@dansup It is not fair to put Mastodon, Pixelfed, Friedica, Peertube and Loops as analogous to Signal. Signal is centralized, Signal relies on closed source libraries, Signal is only distributed through PlayStore, Signal is not a federated platform.
If we want to have a messaging platform on that image, it should be XMPP.
@mcepl @alontra @dansup #XMPP is alive and well. Maybe check out some clients and servers -
https://contrapunctus.codeberg.page/the-quick-and-easy-guide-to-xmpp.html
And join some communities - https://search.jabber.network/tags/
@contrapunctus @alontra @dansup
Kewl? Where do I get functional XMPP gateways to #WhatsApp and #Matrix (and no purple-matrix doesn’t count, it doesn’t work)? What is the technology good for when nobody I care about is there?
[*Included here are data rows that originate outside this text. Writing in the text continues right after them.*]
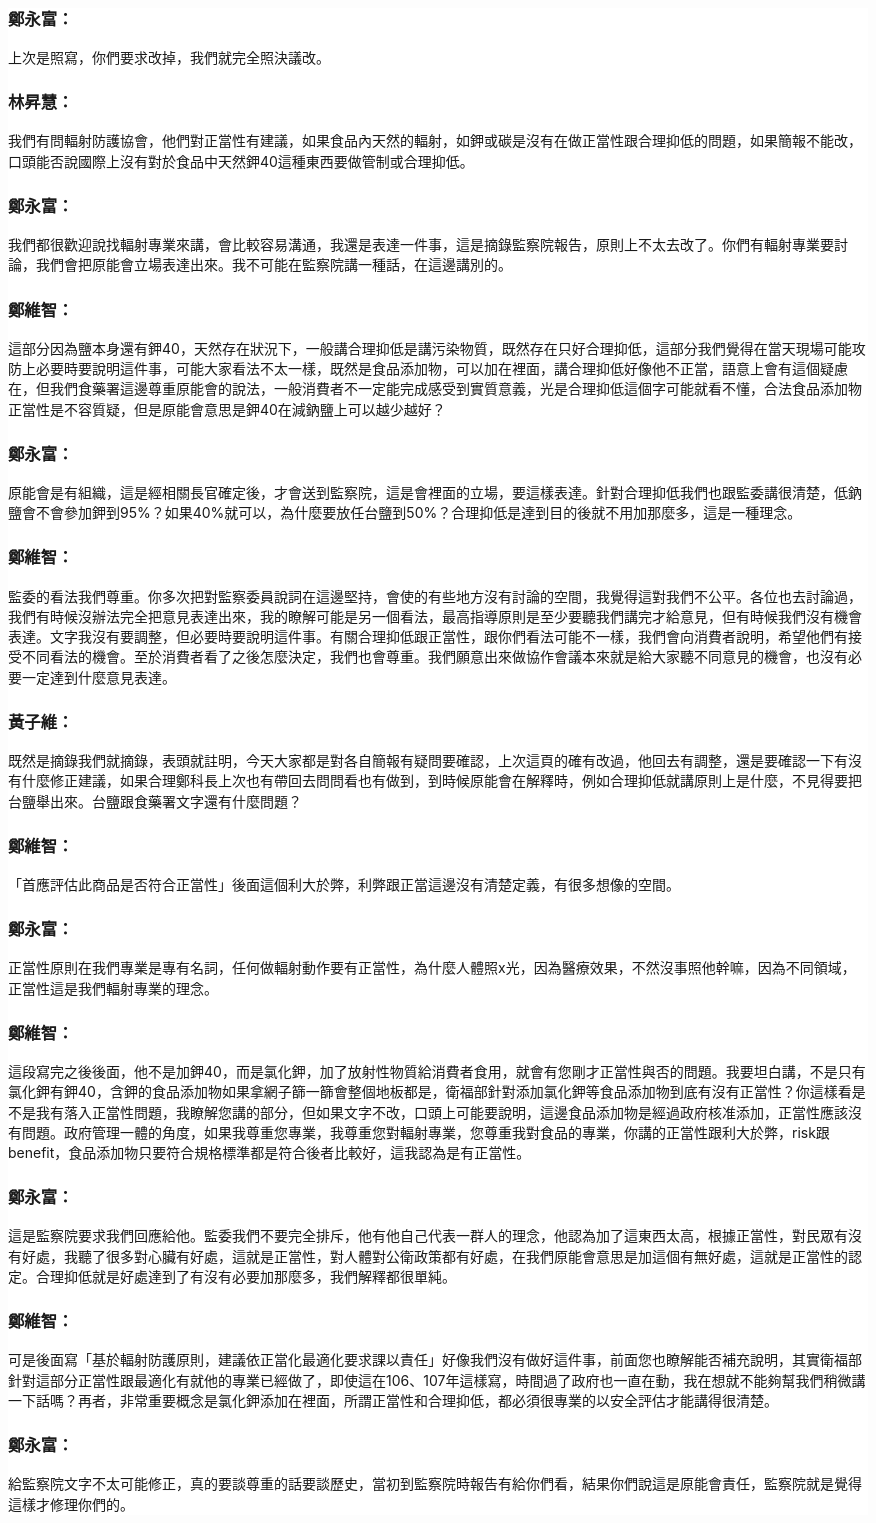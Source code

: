 ### 鄭永富：
上次是照寫，你們要求改掉，我們就完全照決議改。

### 林昇慧：
我們有問輻射防護協會，他們對正當性有建議，如果食品內天然的輻射，如鉀或碳是沒有在做正當性跟合理抑低的問題，如果簡報不能改，口頭能否說國際上沒有對於食品中天然鉀40這種東西要做管制或合理抑低。

### 鄭永富：
我們都很歡迎說找輻射專業來講，會比較容易溝通，我還是表達一件事，這是摘錄監察院報告，原則上不太去改了。你們有輻射專業要討論，我們會把原能會立場表達出來。我不可能在監察院講一種話，在這邊講別的。

### 鄭維智：
這部分因為鹽本身還有鉀40，天然存在狀況下，一般講合理抑低是講污染物質，既然存在只好合理抑低，這部分我們覺得在當天現場可能攻防上必要時要說明這件事，可能大家看法不太一樣，既然是食品添加物，可以加在裡面，講合理抑低好像他不正當，語意上會有這個疑慮在，但我們食藥署這邊尊重原能會的說法，一般消費者不一定能完成感受到實質意義，光是合理抑低這個字可能就看不懂，合法食品添加物正當性是不容質疑，但是原能會意思是鉀40在減鈉鹽上可以越少越好？

### 鄭永富：
原能會是有組織，這是經相關長官確定後，才會送到監察院，這是會裡面的立場，要這樣表達。針對合理抑低我們也跟監委講很清楚，低鈉鹽會不會參加鉀到95%？如果40%就可以，為什麼要放任台鹽到50%？合理抑低是達到目的後就不用加那麼多，這是一種理念。

### 鄭維智：
監委的看法我們尊重。你多次把對監察委員說詞在這邊堅持，會使的有些地方沒有討論的空間，我覺得這對我們不公平。各位也去討論過，我們有時候沒辦法完全把意見表達出來，我的瞭解可能是另一個看法，最高指導原則是至少要聽我們講完才給意見，但有時候我們沒有機會表達。文字我沒有要調整，但必要時要說明這件事。有關合理抑低跟正當性，跟你們看法可能不一樣，我們會向消費者說明，希望他們有接受不同看法的機會。至於消費者看了之後怎麼決定，我們也會尊重。我們願意出來做協作會議本來就是給大家聽不同意見的機會，也沒有必要一定達到什麼意見表達。

### 黃子維：
既然是摘錄我們就摘錄，表頭就註明，今天大家都是對各自簡報有疑問要確認，上次這頁的確有改過，他回去有調整，還是要確認一下有沒有什麼修正建議，如果合理鄭科長上次也有帶回去問問看也有做到，到時候原能會在解釋時，例如合理抑低就講原則上是什麼，不見得要把台鹽舉出來。台鹽跟食藥署文字還有什麼問題？

### 鄭維智：
「首應評估此商品是否符合正當性」後面這個利大於弊，利弊跟正當這邊沒有清楚定義，有很多想像的空間。

### 鄭永富：
正當性原則在我們專業是專有名詞，任何做輻射動作要有正當性，為什麼人體照x光，因為醫療效果，不然沒事照他幹嘛，因為不同領域，正當性這是我們輻射專業的理念。

### 鄭維智：
這段寫完之後後面，他不是加鉀40，而是氯化鉀，加了放射性物質給消費者食用，就會有您剛才正當性與否的問題。我要坦白講，不是只有氯化鉀有鉀40，含鉀的食品添加物如果拿網子篩一篩會整個地板都是，衛福部針對添加氯化鉀等食品添加物到底有沒有正當性？你這樣看是不是我有落入正當性問題，我瞭解您講的部分，但如果文字不改，口頭上可能要說明，這邊食品添加物是經過政府核准添加，正當性應該沒有問題。政府管理一體的角度，如果我尊重您專業，我尊重您對輻射專業，您尊重我對食品的專業，你講的正當性跟利大於弊，risk跟benefit，食品添加物只要符合規格標準都是符合後者比較好，這我認為是有正當性。

### 鄭永富：
這是監察院要求我們回應給他。監委我們不要完全排斥，他有他自己代表一群人的理念，他認為加了這東西太高，根據正當性，對民眾有沒有好處，我聽了很多對心臟有好處，這就是正當性，對人體對公衛政策都有好處，在我們原能會意思是加這個有無好處，這就是正當性的認定。合理抑低就是好處達到了有沒有必要加那麼多，我們解釋都很單純。

### 鄭維智：
可是後面寫「基於輻射防護原則，建議依正當化最適化要求課以責任」好像我們沒有做好這件事，前面您也瞭解能否補充說明，其實衛福部針對這部分正當性跟最適化有就他的專業已經做了，即使這在106、107年這樣寫，時間過了政府也一直在動，我在想就不能夠幫我們稍微講一下話嗎？再者，非常重要概念是氯化鉀添加在裡面，所謂正當性和合理抑低，都必須很專業的以安全評估才能講得很清楚。

### 鄭永富：
給監察院文字不太可能修正，真的要談尊重的話要談歷史，當初到監察院時報告有給你們看，結果你們說這是原能會責任，監察院就是覺得這樣才修理你們的。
(hint: I spent many years helping #XMPP technology up to studying #Erlang to make #Ejabberd to work with Kerberos before I gave up)
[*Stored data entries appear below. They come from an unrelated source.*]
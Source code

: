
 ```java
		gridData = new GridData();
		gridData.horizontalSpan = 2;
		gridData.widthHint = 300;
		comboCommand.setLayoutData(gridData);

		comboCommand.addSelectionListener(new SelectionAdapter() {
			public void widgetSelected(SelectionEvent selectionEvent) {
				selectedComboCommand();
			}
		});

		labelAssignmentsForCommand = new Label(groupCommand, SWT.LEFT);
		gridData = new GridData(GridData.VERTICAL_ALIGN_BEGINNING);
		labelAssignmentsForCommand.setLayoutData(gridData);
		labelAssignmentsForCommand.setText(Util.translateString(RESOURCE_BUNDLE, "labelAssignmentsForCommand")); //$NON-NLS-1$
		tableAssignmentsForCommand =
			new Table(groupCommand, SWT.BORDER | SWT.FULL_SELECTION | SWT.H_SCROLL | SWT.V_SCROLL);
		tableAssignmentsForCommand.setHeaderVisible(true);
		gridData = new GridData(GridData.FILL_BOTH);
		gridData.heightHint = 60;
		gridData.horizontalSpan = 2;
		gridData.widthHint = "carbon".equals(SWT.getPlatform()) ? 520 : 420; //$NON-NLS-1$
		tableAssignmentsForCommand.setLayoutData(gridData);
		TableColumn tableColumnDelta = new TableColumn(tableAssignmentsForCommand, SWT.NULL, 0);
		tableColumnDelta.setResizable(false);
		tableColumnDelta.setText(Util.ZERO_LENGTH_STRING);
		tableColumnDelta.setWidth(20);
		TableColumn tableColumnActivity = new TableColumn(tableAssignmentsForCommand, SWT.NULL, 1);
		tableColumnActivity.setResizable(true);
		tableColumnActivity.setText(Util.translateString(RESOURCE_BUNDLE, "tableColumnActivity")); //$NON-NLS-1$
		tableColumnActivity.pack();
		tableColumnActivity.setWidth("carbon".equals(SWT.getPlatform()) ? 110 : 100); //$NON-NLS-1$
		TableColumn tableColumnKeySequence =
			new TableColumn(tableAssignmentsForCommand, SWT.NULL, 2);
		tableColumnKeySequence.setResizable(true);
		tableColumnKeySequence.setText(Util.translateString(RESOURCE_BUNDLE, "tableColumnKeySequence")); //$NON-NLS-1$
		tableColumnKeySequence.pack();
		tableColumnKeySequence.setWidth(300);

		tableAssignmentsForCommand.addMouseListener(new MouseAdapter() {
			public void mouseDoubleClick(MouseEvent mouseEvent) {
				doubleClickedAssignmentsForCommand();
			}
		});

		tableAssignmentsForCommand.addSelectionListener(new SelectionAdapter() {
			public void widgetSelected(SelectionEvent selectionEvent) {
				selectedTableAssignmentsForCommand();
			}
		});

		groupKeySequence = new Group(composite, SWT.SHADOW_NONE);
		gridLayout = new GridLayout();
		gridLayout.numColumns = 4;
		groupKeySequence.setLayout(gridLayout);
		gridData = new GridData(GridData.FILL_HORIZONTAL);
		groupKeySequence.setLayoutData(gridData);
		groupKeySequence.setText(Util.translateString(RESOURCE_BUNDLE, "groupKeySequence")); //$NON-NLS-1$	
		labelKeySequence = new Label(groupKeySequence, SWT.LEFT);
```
@mcepl @alontra While others have provided the technical answers in the form of bridges, I'll attempt to answer the social aspect of your question.
Here's how I've onboarded about a hundred personal contacts - and counting - to XMPP.
https://contrapunctus.codeberg.page/the-quick-and-easy-guide-to-xmpp.html#onboarding-and-advocacy
Software freedom and decentralization are too important to give up.
@mcepl @alontra The majority of Matrix users are concentrated on matrix.org, because it's way too resource-hungry to host (which is inherent to the protocol, so reimplementing the server in a different language will only go so far).
As for IRC...I'm assuming that's not a serious suggestion. It can neither be considered fully-featured, nor user friendly, nor federated.
@mcepl Observe how I said "the majority" and not "everybody"
I'm perfectly aware of what IRC stands for. That *still* doesn't make it user-friendly, featureful, or (in practice) federated.
Anyway, I hope I've answered your question.